Content starts

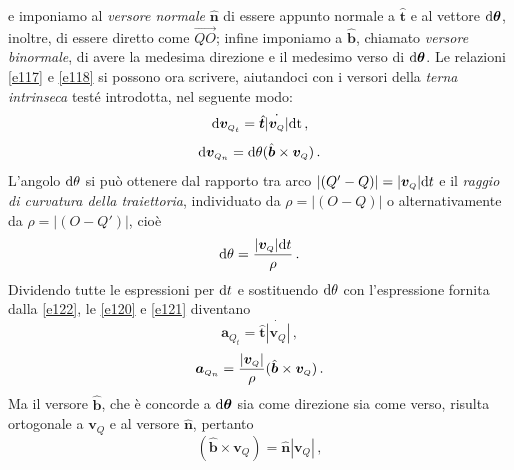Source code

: \noindent e imponiamo al {\em versore normale} $\hat{\bm n}$
di essere appunto normale a $\hat{\bm t}$ e al vettore ${\rm d}{\bm \theta}$, inoltre, di essere
diretto come $\overrightarrow{QO}$;
infine imponiamo a $\hat{\bm b}$, chiamato
{\em versore binormale},
di avere la medesima direzione e il medesimo verso di ${\rm d}{\bm \theta}$.
\noindent Le relazioni \ref{e117} e \ref{e118} si possono ora scrivere, aiutandoci con
i versori della {\em terna intrinseca} test\'e introdotta,
nel seguente modo:
\begin{equation}
{\rm d}{\bm v}_{\scriptscriptstyle{Q}_{\scriptscriptstyle{t}}} = {\hat{\bm t}}
\dot{|{\bm v}_{\scriptscriptstyle{Q}}|}{\rm d t}\,,
	\label{e120}
\end{equation}
\begin{equation}
{\rm d}{\bm v}_{\scriptscriptstyle{Q}_{\scriptscriptstyle{n}}} =
{\rm d}{\theta}
({\hat{{\bm b}}}\times 
{\bm v}_{\scriptscriptstyle{Q}})\,. 
	\label{e121}
\end{equation}
\noindent L'angolo ${\rm d}\theta$ si pu\`o ottenere dal rapporto tra arco
$|(Q'-Q)|=|{\bm v}_{\scriptscriptstyle{Q}}|{\rm d}t$
e il {\em raggio di curvatura della traiettoria}, individuato da $\rho=|(O-Q)|$ o alternativamente
da $\rho=|(O-Q')|$, cio\`e
\begin{equation}
{\rm d}{\theta}=
{|{\bm v}_{\scriptscriptstyle{Q}}|{\rm d}t 
\over{\rho}}\,.
\label{e122}
\end{equation}
\noindent Dividendo tutte le espressioni per ${\rm d}t$ e sostituendo ${\rm d}{\theta}$ con l'espressione fornita dalla
\ref{e122}, le \ref{e120} e \ref{e121} diventano
\begin{equation}
{\bm a}_{\scriptscriptstyle{Q}_{\scriptscriptstyle{t}}}=
{\hat{\bm t}}
\dot{|{\bm v}_{\scriptscriptstyle{Q}}|}\,,
	\label{e123}
\end{equation}
\begin{equation}
{\bm a}_{\scriptscriptstyle{Q}_{\scriptscriptstyle{n}}}=
{|{\bm v}_{\scriptscriptstyle{Q}}| 
\over{\rho}}
({\hat{{\bm b}}}\times 
{\bm v}_{\scriptscriptstyle{Q}})\,. 
	\label{e124}
\end{equation}
\noindent Ma il versore 
${\hat{\bm b}}$, che \`e concorde a ${{\rm d}\bm \theta}$ sia come direzione sia come verso,
risulta ortogonale a ${\bm v}_{\scriptscriptstyle{Q}}$ e al versore
${\hat{\bm n}}$, pertanto 
\begin{equation}
({\hat{{\bm b}}}\times 
{\bm v}_{\scriptscriptstyle{Q}})= 
{\hat{\bm n}}
|{\bm v}_{\scriptscriptstyle{Q}}|\,,
	\label{e125}
\end{equation}
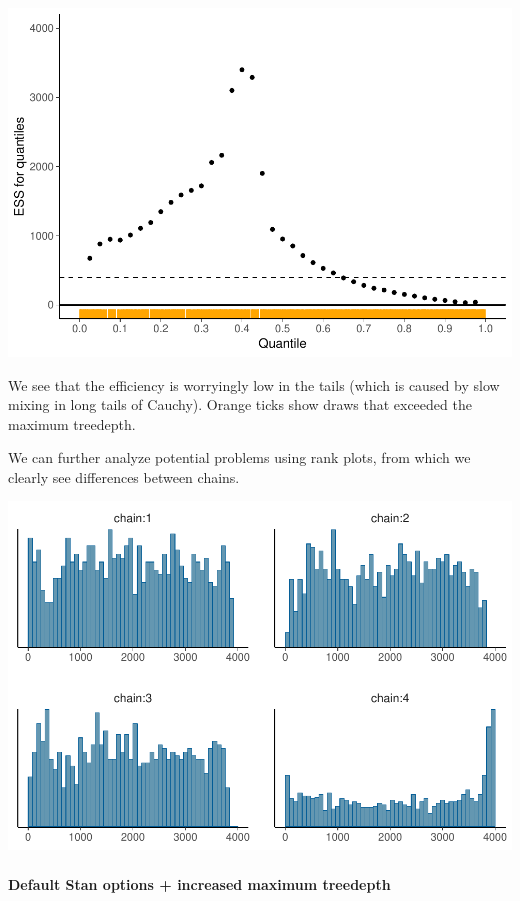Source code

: \documentclass[american,]{article}
\let\oldparagraph\paragraph
\renewcommand{\paragraph}[1]{\oldparagraph{#1}\mbox{}}
\begin{document}
\includegraphics{graphics/quantile-ess-fit-nom-2-1.pdf}

We see that the efficiency is worryingly low in the tails (which is
caused by slow mixing in long tails of Cauchy). Orange ticks show draws
that exceeded the maximum treedepth.

We can further analyze potential problems using rank plots, from which
we clearly see differences between chains.

\includegraphics{graphics/hist-fit-nom-2-1.pdf}

\hypertarget{default-stan-options-increased-maximum-treedepth}{%
\paragraph{Default Stan options + increased maximum
treedepth}\label{default-stan-options-increased-maximum-treedepth}}
\end{document}
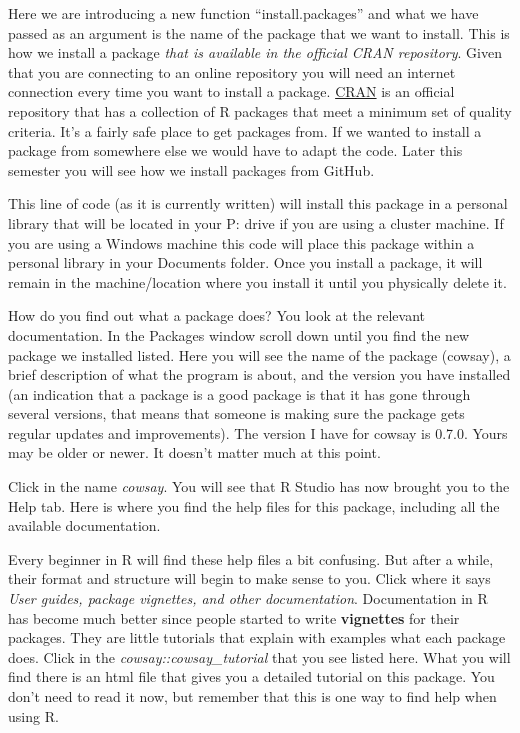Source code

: \documentclass[
]{book}
\begin{document}
Here we are introducing a new function ``install.packages'' and what we have passed as an argument is the name of the package that we want to install. This is how we install a package \emph{that is available in the official CRAN repository}. Given that you are connecting to an online repository you will need an internet connection every time you want to install a package. \href{https://cran.r-project.org/}{CRAN} is an official repository that has a collection of R packages that meet a minimum set of quality criteria. It's a fairly safe place to get packages from. If we wanted to install a package from somewhere else we would have to adapt the code. Later this semester you will see how we install packages from GitHub.

This line of code (as it is currently written) will install this package in a personal library that will be located in your P: drive if you are using a cluster machine. If you are using a Windows machine this code will place this package within a personal library in your Documents folder. Once you install a package, it will remain in the machine/location where you install it until you physically delete it.

How do you find out what a package does? You look at the relevant documentation. In the Packages window scroll down until you find the new package we installed listed. Here you will see the name of the package (cowsay), a brief description of what the program is about, and the version you have installed (an indication that a package is a good package is that it has gone through several versions, that means that someone is making sure the package gets regular updates and improvements). The version I have for cowsay is 0.7.0. Yours may be older or newer. It doesn't matter much at this point.

Click in the name \emph{cowsay}. You will see that R Studio has now brought you to the Help tab. Here is where you find the help files for this package, including all the available documentation.

Every beginner in R will find these help files a bit confusing. But after a while, their format and structure will begin to make sense to you. Click where it says \emph{User guides, package vignettes, and other documentation}. Documentation in R has become much better since people started to write \textbf{vignettes} for their packages. They are little tutorials that explain with examples what each package does. Click in the \emph{cowsay::cowsay\_tutorial} that you see listed here. What you will find there is an html file that gives you a detailed tutorial on this package. You don't need to read it now, but remember that this is one way to find help when using R.
\end{document}
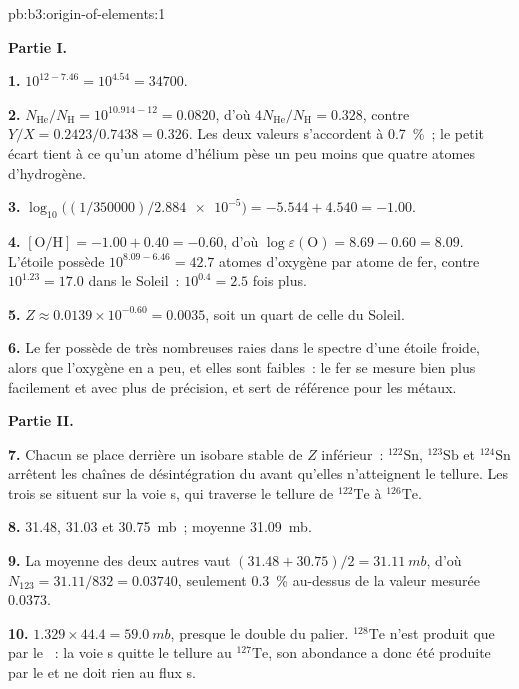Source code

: \begin{solution}{pb:b3:origin-of-elements:1}

\textbf{Partie I.}

\textbf{1.} $10^{12 - 7.46} = 10^{4.54} = \num{34700}$.

\textbf{2.} $N_\mathrm{He}/N_\mathrm{H} = 10^{10.914 - 12} = \num{0.0820}$, d'où
$4N_\mathrm{He}/N_\mathrm{H} = \num{0.328}$, contre $Y/X =
0.2423/0.7438 = \num{0.326}$. Les deux valeurs s'accordent à \qty{0.7}{\percent}~; le
petit écart tient à ce qu'un atome d'hélium pèse un peu moins que quatre
atomes d'hydrogène.

\textbf{3.} $\log_{10}\bigl((1/350000)/\num{2.884e-5}\bigr) = -5.544 + 4.540 =
-1.00$.

\textbf{4.} $[\mathrm{O/H}] = -1.00 + 0.40 = -0.60$, d'où
$\log\varepsilon(\mathrm{O}) = 8.69 - 0.60 = 8.09$. L'étoile possède
$10^{8.09 - 6.46} = 42.7$ atomes d'oxygène par atome de fer, contre
$10^{1.23} = 17.0$ dans le Soleil~: $10^{0.4} = 2.5$ fois plus.

\textbf{5.} $Z \approx 0.0139\times10^{-0.60} = \num{0.0035}$, soit un quart de
celle du Soleil.

\textbf{6.} Le fer possède de très nombreuses raies dans le spectre d'une étoile froide, alors que
l'oxygène en a peu, et elles sont faibles~: le fer se mesure bien plus facilement et
avec plus de précision, et sert de référence pour les métaux.

\textbf{Partie II.}

\textbf{7.} Chacun se place derrière un isobare stable de $Z$ inférieur~:
$^{122}\mathrm{Sn}$, $^{123}\mathrm{Sb}$ et $^{124}\mathrm{Sn}$ arrêtent
les chaînes de désintégration du  avant qu'elles n'atteignent le tellure. Les trois se situent
sur la voie s, qui traverse le tellure de $^{122}\mathrm{Te}$ à
$^{126}\mathrm{Te}$.

\textbf{8.} \num{31.48}, \num{31.03} et \qty{30.75}{mb}~; moyenne
\qty{31.09}{mb}.

\textbf{9.} La moyenne des deux autres vaut $(31.48 + 30.75)/2 = \qty{31.11}{mb}$,
d'où $N_{123} = 31.11/832 = \num{0.03740}$, seulement \qty{0.3}{\percent}
au-dessus de la valeur mesurée \num{0.0373}.

\textbf{10.} $1.329\times44.4 = \qty{59.0}{mb}$, presque le double du palier.
$^{128}\mathrm{Te}$ n'est produit que par le ~: la voie s quitte le tellure au
$^{127}\mathrm{Te}$, son abondance a donc été produite par le  et
ne doit rien au flux s.


\end{solution}
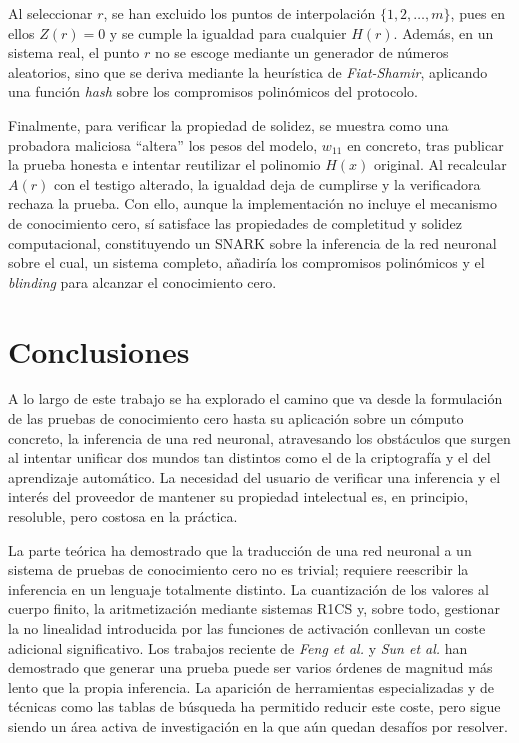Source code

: \documentclass[a4paper, 11pt]{article}
\begin{document}
Al seleccionar $r$, se han excluido los puntos de interpolación $\{1, 2, \ldots, m\}$, pues en ellos
$Z(r) = 0$ y se cumple la igualdad para cualquier $H(r)$. Además, en un sistema real, el punto $r$
no se escoge mediante un generador de números aleatorios, sino que se deriva mediante la heurística
de \textit{Fiat-Shamir}, aplicando una función \textit{hash} sobre los compromisos polinómicos del
protocolo.

Finalmente, para verificar la propiedad de solidez, se muestra como una probadora maliciosa ``altera''
los pesos del modelo, $w_{11}$ en concreto, tras publicar la prueba honesta e intentar reutilizar el
polinomio $H(x)$ original. Al recalcular $A(r)$ con el testigo alterado, la igualdad deja de cumplirse
y la verificadora rechaza la prueba. Con ello, aunque la implementación no incluye el mecanismo de
conocimiento cero, sí satisface las propiedades de completitud y solidez computacional, constituyendo
un SNARK sobre la inferencia de la red neuronal sobre el cual, un sistema completo, añadiría los
compromisos polinómicos y el \textit{blinding} para alcanzar el conocimiento cero.

\pagebreak

\section{Conclusiones} \label{conclusiones}

A lo largo de este trabajo se ha explorado el camino que va desde la formulación de las pruebas de
conocimiento cero hasta su aplicación sobre un cómputo concreto, la inferencia de una red neuronal,
atravesando los obstáculos que surgen al intentar unificar dos mundos tan distintos como el de la
criptografía y el del aprendizaje automático. La necesidad del usuario de verificar una inferencia y
el interés del proveedor de mantener su propiedad intelectual es, en principio, resoluble, pero
costosa en la práctica.

La parte teórica ha demostrado que la traducción de una red neuronal a un sistema de pruebas de
conocimiento cero no es trivial; requiere reescribir la inferencia en un lenguaje totalmente
distinto. La cuantización de los valores al cuerpo finito, la aritmetización mediante sistemas R1CS y,
sobre todo, gestionar la no linealidad introducida por las funciones de activación conllevan un coste
adicional significativo. Los trabajos reciente de \textit{Feng et al.} \cite{feng2021zen} y
\textit{Sun et al.} \cite{sun2024zkllm} han demostrado que generar una prueba puede ser varios
órdenes de magnitud más lento que la propia inferencia. La aparición de herramientas especializadas
y de técnicas como las tablas de búsqueda ha permitido reducir este coste, pero sigue siendo un área
activa de investigación en la que aún quedan desafíos por resolver.
\end{document}
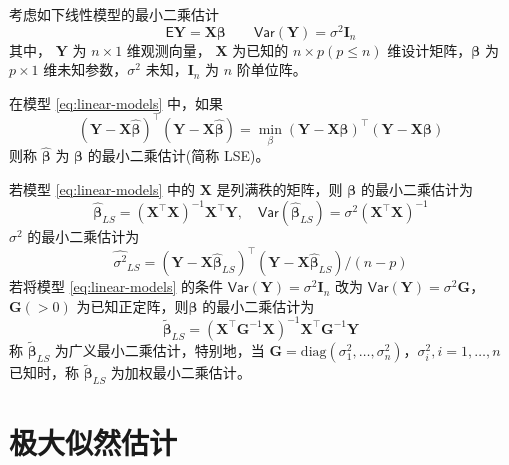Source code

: \documentclass[12pt,a4paper,UTF8,twoside]{book}
\theoremstyle{definition}
\theoremstyle{definition}
\theoremstyle{definition}
\theoremstyle{remark}
\let\BeginKnitrBlock\begin \let\EndKnitrBlock\end
\begin{document}
考虑如下线性模型的最小二乘估计
\begin{equation}
\mathsf{E}\mathbf{Y} = \mathbf{X}\boldsymbol{\beta} \qquad \mathsf{Var}(\mathbf{Y}) = \sigma^2 \mathbf{I}_{n} \label{eq:linear-models}
\end{equation}
\noindent 其中， \(\mathbf{Y}\) 为 \(n \times 1\) 维观测向量， \(\mathbf{X}\) 为已知的 \(n \times p (p \leq n)\) 维设计矩阵，\(\boldsymbol{\beta}\) 为 \(p \times 1\) 维未知参数，\(\sigma^2\) 未知，\(\mathbf{I}_{n}\) 为 \(n\) 阶单位阵。
\BeginKnitrBlock{definition}[最小二乘估计]
\protect\hypertarget{def:least-squares-estimate}{}{\label{def:least-squares-estimate} \iffalse (最小二乘估计) \fi{} }在模型 \eqref{eq:linear-models} 中，如果
\begin{equation}
(\mathbf{Y} - \mathbf{X}\hat{\boldsymbol{\beta}})^{\top}(\mathbf{Y} - \mathbf{X}\hat{\boldsymbol{\beta}}) = \min_{\beta}(\mathbf{Y} - \mathbf{X}\boldsymbol{\beta})^{\top}(\mathbf{Y} - \mathbf{X}\boldsymbol{\beta}) \label{eq:least-squares}
\end{equation}
\noindent 则称 \(\hat{\boldsymbol{\beta}}\) 为 \(\boldsymbol{\beta}\) 的最小二乘估计(简称 LSE)\citep{wang2004}。
\EndKnitrBlock{definition}

\BeginKnitrBlock{theorem}[最小二乘估计]
\protect\hypertarget{thm:unbiased}{}{\label{thm:unbiased} \iffalse (最小二乘估计) \fi{} }若模型 \eqref{eq:linear-models} 中的 \(\mathbf{X}\) 是列满秩的矩阵，则 \(\boldsymbol{\beta}\) 的最小二乘估计为
\[
\hat{\boldsymbol{\beta}}_{LS} = ( \mathbf{X}^{\top}\mathbf{X} )^{-1}\mathbf{X}^{\top} \mathbf{Y}, \quad  \mathsf{Var}(\hat{\boldsymbol{\beta}}_{LS}) = \sigma^2 (\mathbf{X}^{\top}\mathbf{X})^{-1}  
\]
\noindent \(\sigma^2\) 的最小二乘估计为
\[
\hat{\sigma^2}_{LS} = (\mathbf{Y} - \mathbf{X}\hat{\boldsymbol{\beta}}_{LS})^{\top}(\mathbf{Y} - \mathbf{X}\hat{\boldsymbol{\beta}}_{LS})/(n - p)
\]
若将模型 \eqref{eq:linear-models} 的条件 \(\mathsf{Var}(\mathbf{Y}) = \sigma^2 \mathbf{I}_{n}\) 改为 \(\mathsf{Var}(\mathbf{Y}) = \sigma^2 \mathbf{G}\)， \(\mathbf{G}(>0)\) 为已知正定阵，则\(\boldsymbol{\beta}\) 的最小二乘估计为
\[
\tilde{\boldsymbol{\beta}}_{LS} = ( \mathbf{X}^{\top} \mathbf{G}^{-1} \mathbf{X})^{-1} \mathbf{X}^{\top} \mathbf{G}^{-1} \mathbf{Y} 
\]
\noindent 称 \(\tilde{\boldsymbol{\beta}}_{LS}\) 为广义最小二乘估计，特别地，当 \(\mathbf{G} = \mathrm{diag}(\sigma^2_{1},\ldots,\sigma^2_{n})\)，\(\sigma^2_{i},i = 1,\ldots,n\) 已知时，称 \(\tilde{\boldsymbol{\beta}}_{LS}\) 为加权最小二乘估计\citep{wang2004}。
\EndKnitrBlock{theorem}

\hypertarget{sec:def-mle}{%
\section{极大似然估计}\label{sec:def-mle}}
\end{document}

Content ends

## Task brief
Which of the lines above mention the word "squares"? Pull those lines out.

## Answer section
\protect\hypertarget{def:least-squares-estimate}{}{\label{def:least-squares-estimate} \iffalse (最小二乘估计) \fi{} }在模型 \eqref{eq:linear-models} 中，如果
(\mathbf{Y} - \mathbf{X}\hat{\boldsymbol{\beta}})^{\top}(\mathbf{Y} - \mathbf{X}\hat{\boldsymbol{\beta}}) = \min_{\beta}(\mathbf{Y} - \mathbf{X}\boldsymbol{\beta})^{\top}(\mathbf{Y} - \mathbf{X}\boldsymbol{\beta}) \label{eq:least-squares}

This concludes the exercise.